Pictures paired with source code:
§
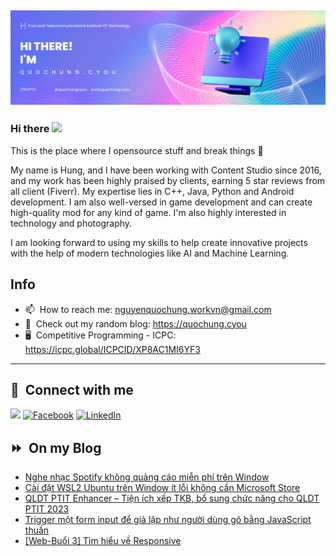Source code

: <img src="header.png"></img>
---
### Hi there <a href="https://www.quochung.cyou/"><img src="https://media.giphy.com/media/hvRJCLFzcasrR4ia7z/giphy.gif" width="5%"></a>
This is the place where I opensource stuff and break things :rofl: 

My name is Hung, and I have been working with Content Studio since 2016, and my work has been highly praised by clients, earning 5 star reviews from all client (Fiverr). My expertise lies in C++, Java, Python and Android development. I am also well-versed in game development and can create high-quality mod for any kind of game. I'm also highly interested in technology and photography.

I am looking forward to using my skills to help create innovative projects with the help of modern technologies like AI and Machine Learning.


## Info
- 📫 &nbsp;How to reach me: nguyenquochung.workvn@gmail.com
- 🔗 &nbsp;Check out my random blog: https://quochung.cyou
- 🖥️ &nbsp;Competitive Programming - ICPC: https://icpc.global/ICPCID/XP8AC1MI6YF3
---

## 🔗 &nbsp;**Connect with me**


<a href="mailto:nguyenquochung.workvn@gmail.com"><img src="https://img.shields.io/badge/e‑mail-D14836.svg?style=for-the-badge&logo=GMail&logoColor=white"/></a>
[![Facebook](https://img.shields.io/badge/Facebook-1877F2?style=for-the-badge&logo=facebook&logoColor=white)](https://facebook.com/quochung.cyou) 
[![LinkedIn](https://img.shields.io/badge/LinkedIn-0077B5?style=for-the-badge&logo=linkedin&logoColor=white)](https://linkedin.com/in/quochungcyou) 


## ⏩ &nbsp;On my Blog
<!-- BLOG-POST-LIST:START -->
- [Nghe nhạc Spotify không quảng cáo miễn phí trên Window](https://quochung.cyou/nghe-nhac-spotify-khong-quang-cao-mien-phi-tren-window/)
- [Cài đặt WSL2 Ubuntu trên Window ít lỗi không cần Microsoft Store](https://quochung.cyou/cai-dat-wsl2-ubuntu-tren-window-it-loi-khong-can-microsoft-store/)
- [QLDT PTIT Enhancer – Tiện ích xếp TKB, bổ sung chức năng cho QLDT PTIT 2023](https://quochung.cyou/qldt-ptit-tool-xep-tkb-cho-qldt-ptit-2023/)
- [Trigger một form input để giả lập như người dùng gõ bằng JavaScript thuần](https://quochung.cyou/trigger-mot-form-input-de-gia-lap-nhu-nguoi-dung-go-bang-javascript-thuan/)
- [[Web-Buổi 3] Tìm hiểu về Responsive](https://quochung.cyou/web-buoi-3-tim-hieu-ve-responsive/)
<!-- BLOG-POST-LIST:END -->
§
#### [Exercise aim]
Begin at the line that has "## 🔗 &nbsp;**Connect with me**" in the entries above; stop after the line that has "- [Nghe nhạc". Transcribe exactly those lines and no others.

#### [Output]
## 🔗 &nbsp;**Connect with me**


<a href="mailto:nguyenquochung.workvn@gmail.com"><img src="https://img.shields.io/badge/e‑mail-D14836.svg?style=for-the-badge&logo=GMail&logoColor=white"/></a>
[![Facebook](https://img.shields.io/badge/Facebook-1877F2?style=for-the-badge&logo=facebook&logoColor=white)](https://facebook.com/quochung.cyou) 
[![LinkedIn](https://img.shields.io/badge/LinkedIn-0077B5?style=for-the-badge&logo=linkedin&logoColor=white)](https://linkedin.com/in/quochungcyou) 


## ⏩ &nbsp;On my Blog
<!-- BLOG-POST-LIST:START -->
- [Nghe nhạc Spotify không quảng cáo miễn phí trên Window](https://quochung.cyou/nghe-nhac-spotify-khong-quang-cao-mien-phi-tren-window/)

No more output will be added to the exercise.